### Your goal
In the entries that follow, find the line containing "<!-- Add more" and the line containing "(chmod +x index.js)", then copy exactly everything from the first through the second except the pictures.

### Material supplied
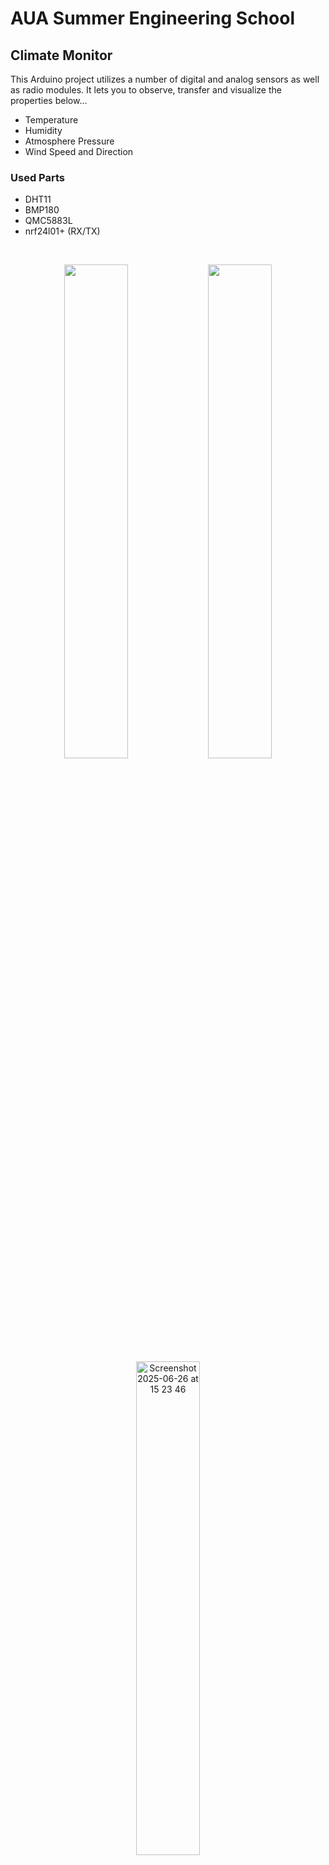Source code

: # AUA Summer Engineering School
## Climate Monitor

This Arduino project utilizes a number of digital and analog sensors as well as radio modules.
It lets you to observe, transfer and visualize the properties below...

- Temperature
- Humidity
- Atmosphere Pressure
- Wind Speed and Direction

### Used Parts
- DHT11
- BMP180
- QMC5883L
- nrf24l01+ (RX/TX)
</br>

<p align="center">
  <img src="https://github.com/user-attachments/assets/c3b35caf-a48c-485e-8089-a12f563ccdef" width="45%" />
  <img src="https://github.com/user-attachments/assets/64b7c3ba-d167-465b-af63-d1de8b6361e4" width="45%" />
<img width="45%" alt="Screenshot 2025-06-26 at 15 23 46" src="https://github.com/user-attachments/assets/253acd59-98a0-4afc-b7eb-d03711f684c5" />
</p>

</br>
</br>
</br>



### Contributors

<table>
  <tr>
    <td align="center"><a href="https://github.com/msaribekyan"><img src="https://avatars.githubusercontent.com/msaribekyan?v=4" width="75px;" alt=""/><br /><sub><b>Mher Saribekyan</b></sub></a><br /></td>
    <td align="center"><a href="https://github.com/surenpoghosian"><img src="https://avatars.githubusercontent.com/surenpoghosian?v=4" width="75px;" alt=""/><br /><sub><b>Suren Poghosyan</b></sub></a><br /></td>
    <td align="center"><a href="https://github.com/surenpoghosian"><img src="https://avatars.githubusercontent.com/NelliSargsyan?v=4" width="75px;" alt=""/><br /><sub><b>Nelli Sargsyan</b></sub></a><br /></td>
    <td align="center"><a href="https://github.com/laishyan"><img src="https://avatars.githubusercontent.com/laishyan?v=4" width="75px;" alt=""/><br /><sub><b>Gayane Laishyan</b></sub></a><br /></td>
    <td align="center"><a href="https://github.com/Hayk-Baba1an"><img src="https://avatars.githubusercontent.com/Hayk-Baba1an?v=4" width="75px;" alt=""/><br /><sub><b>Hayk Babayan</b></sub></a><br /></td>
    <!-- Add more contributors below in the same format -->
  </tr>
</table>
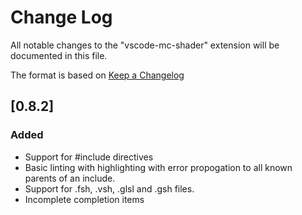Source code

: # Change Log

All notable changes to the "vscode-mc-shader" extension will be documented in this file.

The format is based on [Keep a Changelog](http://keepachangelog.com/en/1.0.0/)

## [0.8.2]

### Added

- Support for #include directives
- Basic linting with highlighting with error propogation to all known parents of an include.
- Support for .fsh, .vsh, .glsl and .gsh files.
- Incomplete completion items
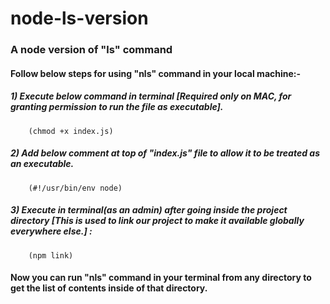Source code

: # node-ls-version
###  A node version of "ls" command

#### Follow below steps for using "nls" command in your local machine:-
 
##### 1) Execute below command in terminal [Required only on MAC, for granting permission to run the file as executable].
        (chmod +x index.js) 
##### 2) Add below comment at top of "index.js" file to allow it to be treated as an executable.
        (#!/usr/bin/env node)
##### 3) Execute in terminal(as an admin) after going inside the project directory [This is used to link our project to make it available         globally everywhere else.] :
        (npm link)
    
#### Now you can run "nls" command in your terminal from any directory to get the list of contents inside of that directory.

### Final answer
    <!-- Add more contributors below in the same format -->
  </tr>
</table>
Source code

: # Change Log

All notable changes to the "vscode-mc-shader" extension will be documented in this file.

The format is based on [Keep a Changelog](http://keepachangelog.com/en/1.0.0/)

## [0.8.2]

### Added

- Support for #include directives
- Basic linting with highlighting with error propogation to all known parents of an include.
- Support for .fsh, .vsh, .glsl and .gsh files.
- Incomplete completion items
Source code

: # node-ls-version
###  A node version of "ls" command

#### Follow below steps for using "nls" command in your local machine:-
 
##### 1) Execute below command in terminal [Required only on MAC, for granting permission to run the file as executable].
        (chmod +x index.js) 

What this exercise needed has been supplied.